Robert Merivel was first introduced to us in the novel 'Restoration', which I reviewed in December. Some say you don't need to have read 'Restoration' to enjoy this novel; I disagree. Sir Robert is a very complex fellow, who has an extraordinary time during the early years of King Charles II reign. In a nutshell the book covers his rise to a position of prominence in the court, and then his fall from grace, and personal restoration. I would not have enjoyed 'Merivel' so much if I had not known the background to the type of man he is now, some 15 years after 'Restoration' ended.
Sir Robert Merivel is now 57, again at a crossroads, as he tries to decide what to do with the rest of his life. His beloved daughter Margaret, is now a young woman wanting to become more independent and spread her wings.
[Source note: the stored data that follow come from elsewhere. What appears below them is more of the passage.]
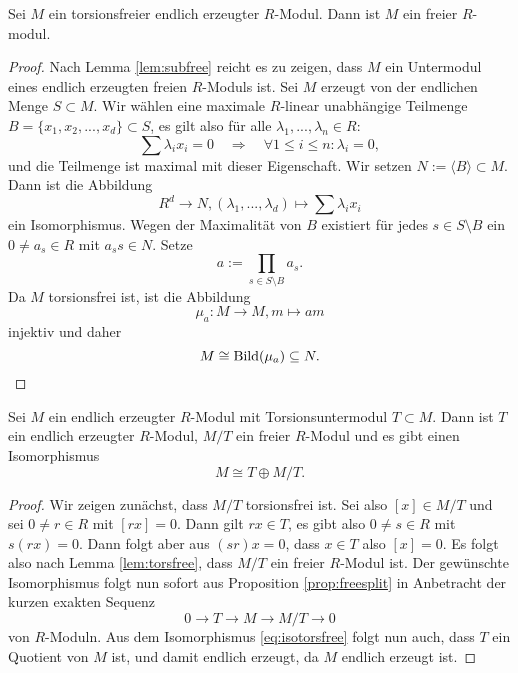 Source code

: \documentclass{book}
\begin{document}
\begin{lem}
    \label{lem:torsfree}
    Sei $M$ ein torsionsfreier endlich erzeugter $R$-Modul. Dann ist $M$ ein freier $R$-modul.
\end{lem}
\begin{proof}
    Nach Lemma \ref{lem:subfree} reicht es zu zeigen, dass $M$ ein Untermodul
    eines endlich erzeugten freien $R$-Moduls ist. Sei $M$ erzeugt von der
    endlichen Menge $S \subset M$. Wir wählen eine maximale $R$-linear
    unabhängige Teilmenge $B = \{x_1, x_2, ..., x_d \} \subset S$, es gilt also für alle $\lambda_1, ..., \lambda_n \in R$:
    \[
        \sum \lambda_i x_i = 0 \quad \Rightarrow \quad \forall 1 \le i \le n: \lambda_i = 0,
    \]
    und die Teilmenge ist maximal mit dieser Eigenschaft. Wir setzen $N := \langle B \rangle \subset M$. Dann ist die Abbildung
    \[
        R^d \to N, (\lambda_1, ..., \lambda_d) \mapsto \sum \lambda_i x_i
    \]
    ein Isomorphismus. Wegen der Maximalität von $B$ existiert für jedes $s \in
    S \setminus B$ ein $0 \ne a_s \in R$ mit $a_s s \in N$. Setze
    \[
        a := \prod_{s \in S \setminus B} a_s.
    \]
    Da $M$ torsionsfrei ist, ist die Abbildung 
    \[
        \mu_a: M \to M, m \mapsto am
    \]
    injektiv und daher
    \[
        M \cong \operatorname{Bild}(\mu_a) \subseteq N.
    \]
\end{proof}

\begin{lem}
    \label{lem:tfree}
    Sei $M$ ein endlich erzeugter $R$-Modul mit Torsionsuntermodul $T \subset
    M$. Dann ist $T$ ein endlich erzeugter $R$-Modul, $M/T$ ein freier
    $R$-Modul und es gibt einen Isomorphismus
    \begin{equation}
        \label{eq:isotorsfree}
            M \cong T \oplus M/T.
    \end{equation}
\end{lem}
\begin{proof}
    Wir zeigen zunächst, dass $M/T$ torsionsfrei ist. Sei also $[x] \in M/T$ und sei $0
    \ne r \in R$ mit $[rx] = 0$. Dann gilt $rx \in T$, es gibt also $0 \ne s
    \in R$ mit $s(rx) = 0$. Dann folgt aber aus $(sr)x = 0$, dass $x \in T$
    also $[x] = 0$. Es folgt also nach Lemma \ref{lem:torsfree}, dass $M/T$ ein
    freier $R$-Modul ist. Der gewünschte Isomorphismus folgt nun sofort aus
    Proposition \ref{prop:freesplit} in Anbetracht der kurzen exakten Sequenz
    \[
        0 \to T \to M \to M/T \to 0
    \]
    von $R$-Moduln. Aus dem Isomorphismus \eqref{eq:isotorsfree} folgt nun
    auch, dass $T$ ein Quotient von $M$ ist, und damit endlich erzeugt, da $M$
    endlich erzeugt ist. 
\end{proof}
\end{document}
So Sir Robert, back in King Charles' good books, obtains a letter of introduction to the French court and heads off to Versailles. He does not manage to meet the King, but along the way, in his rakish fashion, does develop a relationship with a particularly beautiful and well-connected married lady who falls madly in love with him, plus acquires a bear.
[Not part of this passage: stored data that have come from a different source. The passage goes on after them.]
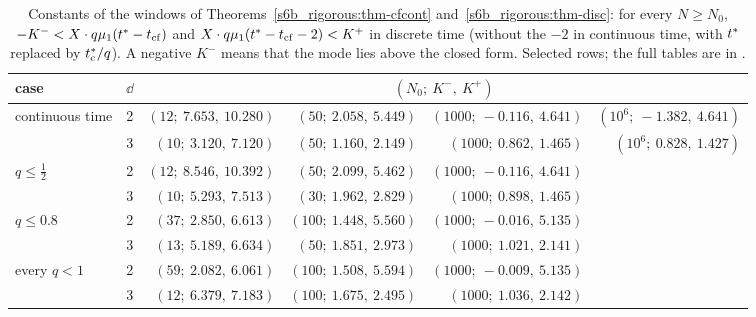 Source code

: \begin{table}[tbp]
\centering
\caption{Constants of the windows of Theorems~\ref{s6b_rigorous:thm-cfcont} and~\ref{s6b_rigorous:thm-disc}: for
every $N\ge N_0$, $-K^{-}<X\cdot q\muone(\tmode-\tcf)$ and $X\cdot q\muone(\tmode-\tcf-2)<K^{+}$ in discrete time
(without the $-2$ in continuous time, with $\tmode$ replaced by $\tmodec/q$). A negative $K^{-}$ means that the mode
lies above the closed form. Selected rows; the full tables are in .}
\label{s6b_rigorous:tab-windows}
\footnotesize\setlength{\tabcolsep}{3.5pt}
\begin{tabular}{@{}llrrrr@{}}
\toprule
case & $\dd$ & \multicolumn{4}{c}{$(N_0;\ K^{-},\ K^{+})$}\\
\midrule
continuous time & 2 & $(12;\ 7.653,\ 10.280)$ & $(50;\ 2.058,\ 5.449)$ & $(1000;\ -0.116,\ 4.641)$ & $(10^{6};\ -1.382,\ 4.641)$\\
 & 3 & $(10;\ 3.120,\ 7.120)$ & $(50;\ 1.160,\ 2.149)$ & $(1000;\ 0.862,\ 1.465)$ & $(10^{6};\ 0.828,\ 1.427)$\\
$q\le\frac12$ & 2 & $(12;\ 8.546,\ 10.392)$ & $(50;\ 2.099,\ 5.462)$ & $(1000;\ -0.116,\ 4.641)$ & \\
 & 3 & $(10;\ 5.293,\ 7.513)$ & $(30;\ 1.962,\ 2.829)$ & $(1000;\ 0.898,\ 1.465)$ & \\
$q\le0.8$ & 2 & $(37;\ 2.850,\ 6.613)$ & $(100;\ 1.448,\ 5.560)$ & $(1000;\ -0.016,\ 5.135)$ & \\
 & 3 & $(13;\ 5.189,\ 6.634)$ & $(50;\ 1.851,\ 2.973)$ & $(1000;\ 1.021,\ 2.141)$ & \\
every $q<1$ & 2 & $(59;\ 2.082,\ 6.061)$ & $(100;\ 1.508,\ 5.594)$ & $(1000;\ -0.009,\ 5.135)$ & \\
 & 3 & $(12;\ 6.379,\ 7.183)$ & $(100;\ 1.675,\ 2.495)$ & $(1000;\ 1.036,\ 2.142)$ & \\
\bottomrule
\end{tabular}
\end{table}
Things take a darker turn when he returns to England - his daughter is seriously ill with typhoid, his ex lover is dying of cancer, the local rural population is becoming restless and unhappy with the excesses of the royal court, the bear also does not last the distance. Melancholy sets in and poor old Sir Robert wonders what it is all for. After all late 50s would be considered old age in this period of history. The aging King takes a shine to the lovely Margaret and Robert frets and frets about her becoming yet another mistress to the King.
But never fear, love is still here. His old flame in France is committed to marrying him, which would solve many many problems, but, in true Robert fashion opens the door to other problems as he deals with a number of internal conflicts.
This novel does not have quite the same depth and scope as 'Restoration', but I enjoyed reading it so much more. As I said it was like meeting an old friend, and I felt genuine affection for this silly old fool. By the end everything is very neatly resolved with the reign of King Charles over and Sir Robert looking forward to a new life in Switzerland. Such a worth while sequel to 'Restoration'.